» EXERCISE BRIEF: Could you write out, word for word, only the lines from the one containing "the project is" through the last line of the data below?

(Stored data)

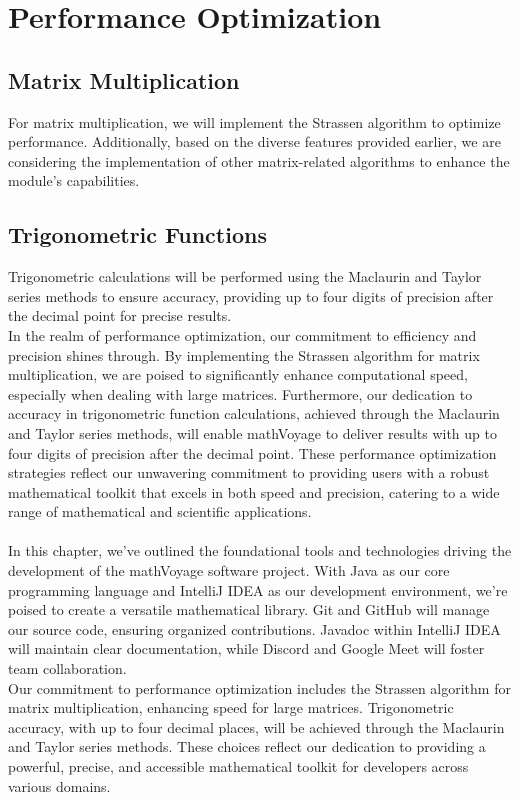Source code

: \section{Performance Optimization}

\subsection{Matrix Multiplication}
For matrix multiplication, we will implement the Strassen algorithm to optimize performance. Additionally, based on the diverse features provided earlier, we are considering the implementation of other matrix-related algorithms to enhance the module's capabilities.

\subsection{Trigonometric Functions}
Trigonometric calculations will be performed using the Maclaurin and Taylor series methods to ensure accuracy, providing up to four digits of precision after the decimal point for precise results.\\

In the realm of performance optimization, our commitment to efficiency and precision shines through. By implementing the Strassen algorithm for matrix multiplication, we are poised to significantly enhance computational speed, especially when dealing with large matrices. Furthermore, our dedication to accuracy in trigonometric function calculations, achieved through the Maclaurin and Taylor series methods, will enable mathVoyage to deliver results with up to four digits of precision after the decimal point. These performance optimization strategies reflect our unwavering commitment to providing users with a robust mathematical toolkit that excels in both speed and precision, catering to a wide range of mathematical and scientific applications.\\\\

In this chapter, we've outlined the foundational tools and technologies driving the development of the mathVoyage software project. With Java as our core programming language and IntelliJ IDEA as our development environment, we're poised to create a versatile mathematical library. Git and GitHub will manage our source code, ensuring organized contributions. Javadoc within IntelliJ IDEA will maintain clear documentation, while Discord and Google Meet will foster team collaboration.\\

Our commitment to performance optimization includes the Strassen algorithm for matrix multiplication, enhancing speed for large matrices. Trigonometric accuracy, with up to four decimal places, will be achieved through the Maclaurin and Taylor series methods. These choices reflect our dedication to providing a powerful, precise, and accessible mathematical toolkit for developers across various domains.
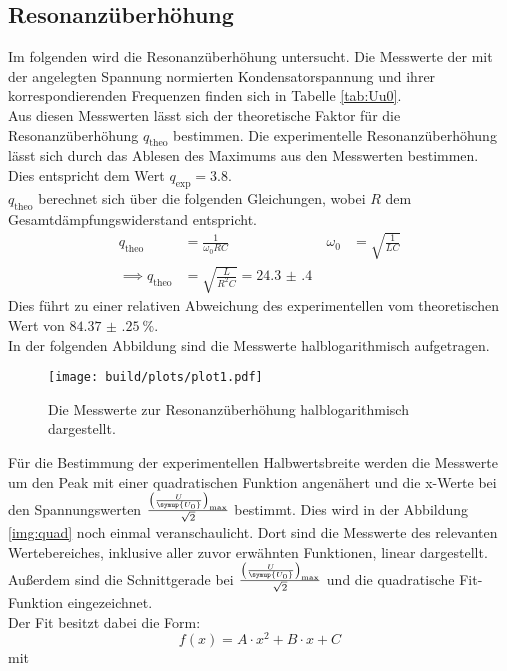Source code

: \subsection{Resonanzüberhöhung}
Im folgenden wird die Resonanzüberhöhung untersucht. 
Die Messwerte der mit der angelegten Spannung normierten Kondensatorspannung und ihrer korrespondierenden Frequenzen finden sich in Tabelle \ref{tab:Uu0}.\\
Aus diesen Messwerten lässt sich der theoretische Faktor für die Resonanzüberhöhung $q_\text{theo}$ bestimmen.
Die experimentelle Resonanzüberhöhung lässt sich durch das Ablesen des Maximums aus den Messwerten bestimmen. \\
Dies entspricht dem Wert $q_\text{exp}=3.8$.\\
$q_\text{theo}$ berechnet sich über die folgenden Gleichungen, wobei $R$ dem Gesamtdämpfungswiderstand entspricht.
\begin{align*}
    q_\text{theo}&= \frac{1}{\omega_0RC}& \omega_0&=\sqrt{\frac{1}{LC}}\\
    \implies q_\text{theo}&=\sqrt{\frac{L}{R^2C}}=\SI{24.3(4)}{}
\end{align*}
Dies führt zu einer relativen Abweichung des experimentellen vom theoretischen Wert von $\SI{84.37(25)}{\percent}$.\\
In der folgenden Abbildung sind die Messwerte halblogarithmisch aufgetragen.
\begin{figure}[H]
    \centering
    \texttt{[image: build/plots/plot1.pdf]}
    \caption{Die Messwerte zur Resonanzüberhöhung halblogarithmisch dargestellt.}
    \label{img:Uu0}
\end{figure}
\noindent
Für die Bestimmung der experimentellen Halbwertsbreite werden die Messwerte um den Peak mit einer quadratischen Funktion angenähert und die x-Werte
bei den Spannungswerten $\frac{{\left(\frac{U}{\symup{U_0}}\right)}_\text{max}}{\sqrt{2}}$ bestimmt. Dies wird in der Abbildung \ref{img:quad} noch einmal veranschaulicht.
Dort sind die Messwerte des relevanten Wertebereiches, inklusive aller zuvor erwähnten Funktionen, linear dargestellt.
Außerdem sind die Schnittgerade bei $\frac{{\left(\frac{U}{\symup{U_0}}\right)}_\text{max}}{\sqrt{2}}$ und die quadratische Fit-Funktion eingezeichnet.\\
Der Fit besitzt dabei die Form:
\begin{equation*}
    f(x)= A\cdot x^2 +B\cdot x+ C
\end{equation*}
mit 

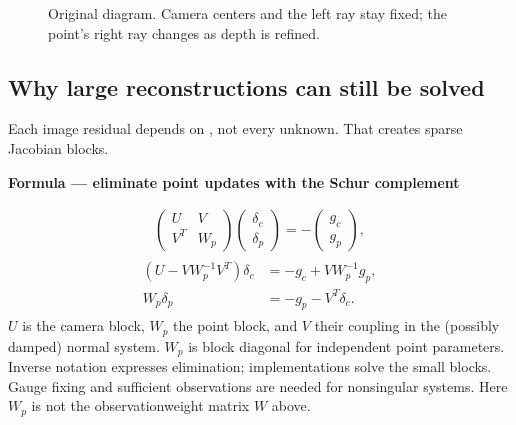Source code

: \documentclass[letterpaper,11pt,english,openany,oneside]{jupyterBook}
\begin{document}
\begin{figure}[H]
\centering
\capstart

\noindent{}
\caption{Original diagram. Camera centers and the left ray stay fixed; the point’s right ray changes as depth is refined.}\label{\detokenize{lectures/lecture06/optimization:fig-lec06-refinement}}\end{figure}

\par\medskip


\subsection{Why large reconstructions can still be solved}
\label{\detokenize{lectures/lecture06/optimization:why-large-reconstructions-can-still-be-solved}}
\sphinxAtStartPar
Each image residual depends on , not every unknown. That creates sparse Jacobian blocks.

\begin{TextbookBox}
\textbf{Formula — eliminate point updates with the Schur complement}\par\smallskip
\begin{equation}\label{equation:lectures/lecture06/optimization:eq-lec06-schur}
\begin{split}\begin{pmatrix}U&V\\V^T&W_p\end{pmatrix}
\begin{pmatrix}\delta_c\\\delta_p\end{pmatrix}
=-\begin{pmatrix}g_c\\g_p\end{pmatrix},\end{split}
\end{equation}\begin{equation*}
\begin{split}\begin{aligned}
(U-VW_p^{-1}V^T)\delta_c&=-g_c+VW_p^{-1}g_p,\\
W_p\delta_p&=-g_p-V^T\delta_c.
\end{aligned}\end{split}
\end{equation*}
\sphinxAtStartPar
\(U\) is the camera block, \(W_p\) the point block, and \(V\) their coupling in the (possibly damped) normal system. \(W_p\) is block diagonal for independent point parameters. Inverse notation expresses elimination; implementations solve the small blocks. Gauge fixing and sufficient observations are needed for nonsingular systems. Here \(W_p\) is not the observation\sphinxhyphen{}weight matrix \(W\) above.

\end{TextbookBox}
\end{document}
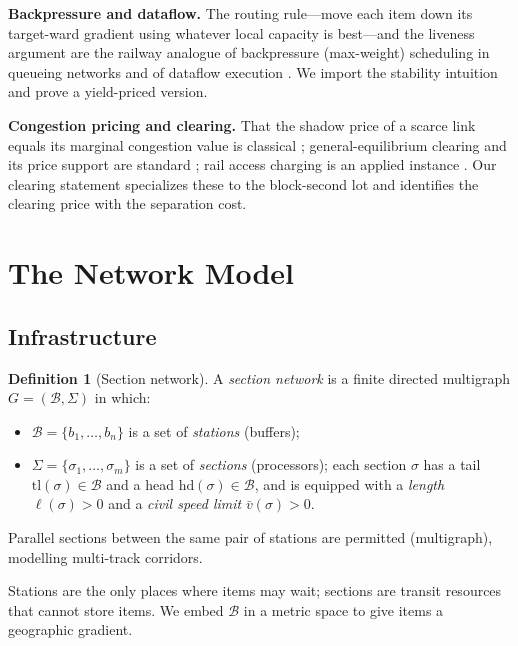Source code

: \documentclass[11pt,twocolumn,a4paper]{article}
\theoremstyle{definition}
\newtheorem{definition}[theorem]{Definition}
\theoremstyle{remark}
\newcommand{\sections}{\Sigma}
\newcommand{\stations}{\mathcal{B}}
\begin{document}
\textbf{Backpressure and dataflow.} The routing rule---move each item down its target-ward gradient using whatever local capacity is best---and the liveness argument are the railway analogue of backpressure (max-weight) scheduling in queueing networks \cite{tassiulas1992,georgiadis2006,neely2010} and of dataflow execution \cite{dennis1980}. We import the stability intuition and prove a yield-priced version.

\textbf{Congestion pricing and clearing.} That the shadow price of a scarce link equals its marginal congestion value is classical \cite{vickrey1969,beckmann1956}; general-equilibrium clearing and its price support are standard \cite{arrow1971}; rail access charging is an applied instance \cite{nash2005,gibson2003}. Our clearing statement specializes these to the block-second lot and identifies the clearing price with the separation cost.

\section{The Network Model}

\subsection{Infrastructure}

\begin{definition}[Section network]
\label{def:network}
A \emph{section network} is a finite directed multigraph $G = (\stations, \sections)$ in which:
\begin{itemize}[nosep]
\item $\stations = \{b_1,\dots,b_n\}$ is a set of \emph{stations} (buffers);
\item $\sections = \{\sigma_1,\dots,\sigma_m\}$ is a set of \emph{sections} (processors); each section $\sigma$ has a tail $\mathrm{tl}(\sigma)\in\stations$ and a head $\mathrm{hd}(\sigma)\in\stations$, and is equipped with a \emph{length} $\ell(\sigma) > 0$ and a \emph{civil speed limit} $\bar v(\sigma) > 0$.
\end{itemize}
Parallel sections between the same pair of stations are permitted (multigraph), modelling multi-track corridors.
\end{definition}

Stations are the only places where items may wait; sections are transit resources that cannot store items. We embed $\stations$ in a metric space to give items a geographic gradient.
\end{document}

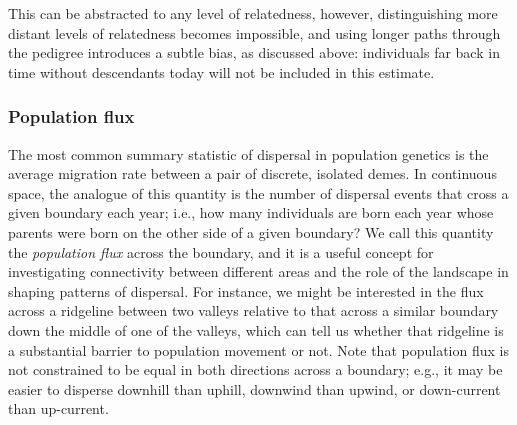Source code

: \documentclass{ar-1col}
\newcommand{\plr}[1]{{\color{green}{#1}}}
\newcommand{\todo}[1]{{\textbf{\color{red}{#1}}}}
\begin{document}
This can be abstracted to any level of relatedness,
however, distinguishing more distant levels of relatedness becomes impossible,
and using longer paths through the pedigree introduces a subtle bias,
as discussed above:
individuals far back in time without descendants today
will not be included in this estimate.
\plr{discuss above}


\todo{tidy and conclude}



\subsubsection{Population flux}

The most common summary statistic of dispersal in population genetics
is the average migration rate between a pair of discrete, isolated demes.
In continuous space, the analogue of this quantity
is the number of dispersal events that cross
a given boundary each year;
i.e., how many individuals are born each year whose parents
were born on the other side of a given boundary?
We call this quantity the \textit{population flux} across the boundary,
and it is a useful concept for investigating connectivity between different areas
and the role of the landscape in shaping patterns of dispersal.
For instance,
we might be interested in the flux across a ridgeline between two valleys
relative to that across a similar boundary down the middle of one of the valleys,
which can tell us whether that ridgeline is a substantial barrier to population movement or not.
Note that population flux is not constrained to be equal in both directions across a boundary;
e.g., it may be easier to disperse downhill than uphill,
downwind than upwind,
or down-current than up-current.
\end{document}
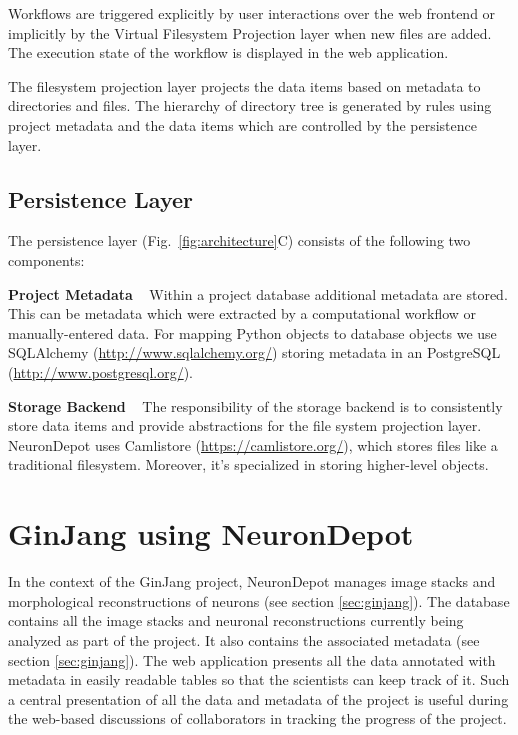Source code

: \documentclass{frontiersSCNS} %
\begin{document}
Workflows are triggered explicitly by user interactions over the web
frontend or implicitly by the Virtual Filesystem Projection layer when new
files are added. The execution state of the workflow is displayed in the web
application.

The filesystem projection layer projects the data items based on metadata to
directories and files. The hierarchy of directory tree is generated by rules
using project metadata and the data items which are controlled by the
persistence layer.

\subsection{Persistence Layer}\label{sec:persistence_layer}

The persistence layer (Fig.~\ref{fig:architecture}C) consists of the following two components:

\textbf{Project Metadata} \texttt{ } Within a project database additional
metadata are stored. This can be metadata which were extracted by a computational
workflow or manually-entered data. For mapping Python objects to database
objects we use SQLAlchemy (\url{http://www.sqlalchemy.org/}) storing metadata
in an PostgreSQL (\url{http://www.postgresql.org/}).

\textbf{Storage Backend} \texttt{ } The responsibility of the storage backend
is to consistently store data items and provide abstractions for the file
system projection layer. NeuronDepot uses Camlistore
(\url{https://camlistore.org/}), which stores files like a traditional
filesystem. Moreover, it's specialized in storing higher-level objects.

\section{GinJang using NeuronDepot}

In the context of the GinJang project, NeuronDepot manages image stacks and
morphological reconstructions of neurons (see section \ref{sec:ginjang}). The
database contains all the image stacks and neuronal reconstructions currently
being analyzed as part of the project. It also contains the associated
metadata (see section \ref{sec:ginjang}). The web application presents all the
data annotated with metadata in easily readable tables so that the scientists
can keep track of it. Such a central presentation of all the data and metadata of
the project is useful during the web-based discussions of collaborators in
tracking the progress of the project.
\end{document}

» COMPLETED EXERCISE:
the project is useful during the web-based discussions of collaborators in
tracking the progress of the project.
\end{document}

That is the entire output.